Jäh drehte er sich herum und der Jüngling zuckte erschrocken zurück. Sah sich hastig um und weitete die Augen. Er vergaß sogar, an seine was auch immer, weiter herumzukauen.
Beschwichtigend hob Kayden die Hände und zeigte auf eine Stelle an seinem Kopf. »Alles gut. Tut mir leid. Sag, warum hast du mir die Finger dorthin gelegt?«
Wiederholt deutete der Kleine in Richtung Sims und Kayden tat wie geheißen. »Tu bizt er«, schmatzte er zufrieden.
»Wie?« Unschlüssig musterte er weitere Stilisierungen und zog die Lippen kraus. Während Kayden sich verständnislos den Nacken kratzte und sich herumdrehte, hielt er mitten in der Bewegung inne. »Nicht dein Ernst. Less?«
»Kayden verflucht. Wo bist du ...«
»Serfem«, begann er und warf einen suchenden Blick hinter den Ankömmling, der sich wiederum selbst zweifelnd umsah. »Hier war gerade eben noch ein kleiner schmuddeliger Junge.«
Angesprochener verzog die Brauen, die sodann einem ›V‹ glichen. »Den einzigen schmuddeligen Jungen, den ich hier sehe, bist du. Bist du in Ordnung?«
Hoffnungsvoll sah er auf zu seinem thulenischen Begleiter, der ihm mittlerweile zu einem treuen Freund geworden war. Dieser warf ihm einen gebundenen Sack zu und nickte die Straße hinauf.

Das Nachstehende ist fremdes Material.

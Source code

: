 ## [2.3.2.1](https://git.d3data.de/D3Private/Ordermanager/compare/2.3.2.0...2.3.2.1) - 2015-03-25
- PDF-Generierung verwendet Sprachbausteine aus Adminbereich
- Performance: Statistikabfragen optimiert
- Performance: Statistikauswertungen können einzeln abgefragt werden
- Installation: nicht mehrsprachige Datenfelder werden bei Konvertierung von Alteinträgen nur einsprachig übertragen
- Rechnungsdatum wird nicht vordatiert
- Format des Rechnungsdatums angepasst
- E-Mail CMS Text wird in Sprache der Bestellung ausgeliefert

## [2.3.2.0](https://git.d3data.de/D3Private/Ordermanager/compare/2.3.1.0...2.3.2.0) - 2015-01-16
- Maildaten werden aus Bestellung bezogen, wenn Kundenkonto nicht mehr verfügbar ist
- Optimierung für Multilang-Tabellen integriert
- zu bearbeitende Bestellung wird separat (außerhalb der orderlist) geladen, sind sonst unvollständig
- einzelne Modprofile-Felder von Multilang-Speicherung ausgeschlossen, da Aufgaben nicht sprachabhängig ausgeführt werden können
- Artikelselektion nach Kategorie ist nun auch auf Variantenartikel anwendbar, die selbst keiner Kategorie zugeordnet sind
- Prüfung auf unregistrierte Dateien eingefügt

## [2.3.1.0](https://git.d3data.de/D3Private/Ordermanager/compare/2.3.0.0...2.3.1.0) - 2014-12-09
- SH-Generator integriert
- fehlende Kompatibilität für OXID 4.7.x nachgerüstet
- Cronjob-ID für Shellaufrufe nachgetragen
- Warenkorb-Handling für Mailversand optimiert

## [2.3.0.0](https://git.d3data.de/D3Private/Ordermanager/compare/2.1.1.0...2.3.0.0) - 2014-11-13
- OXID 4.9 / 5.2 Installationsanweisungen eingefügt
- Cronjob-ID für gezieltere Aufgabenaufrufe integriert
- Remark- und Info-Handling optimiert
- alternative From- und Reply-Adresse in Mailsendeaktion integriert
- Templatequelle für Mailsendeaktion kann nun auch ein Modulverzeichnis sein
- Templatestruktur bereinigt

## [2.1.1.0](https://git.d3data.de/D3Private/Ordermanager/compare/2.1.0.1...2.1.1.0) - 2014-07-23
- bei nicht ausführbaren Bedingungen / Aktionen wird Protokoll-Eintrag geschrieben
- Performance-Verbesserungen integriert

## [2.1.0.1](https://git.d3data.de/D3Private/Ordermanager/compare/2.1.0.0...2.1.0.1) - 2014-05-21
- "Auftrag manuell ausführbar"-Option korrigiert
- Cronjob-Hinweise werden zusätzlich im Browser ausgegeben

»Ich habe uns ein Zimmer in der Nähe einer günstigen Schenke besorgt.«
»Die Taverne ›zum Silbereber‹.«
Serfem, im Begriff zu gehen, blieb wie angewurzelt und hielt seinen Schützling an der Schulter.
»Woher weißt du von dieser Absteige? Ich bin mir sicher, kein Wort darüber verloren zu haben.«
Er erhielt als Antwort lediglich ein Schulterzucken, einen unbeschreiblichen Ausdruck in den Augen, als hätte der Junge Gespenster gesehen. Er warf einen Blick zu jener Stelle, die Kayden kurz zuvor aufmerksam musterte und unverständlich vor sich hin brabbelte.
Dort war nichts. Unrat, bröckelnde Mauern und modriges Holz.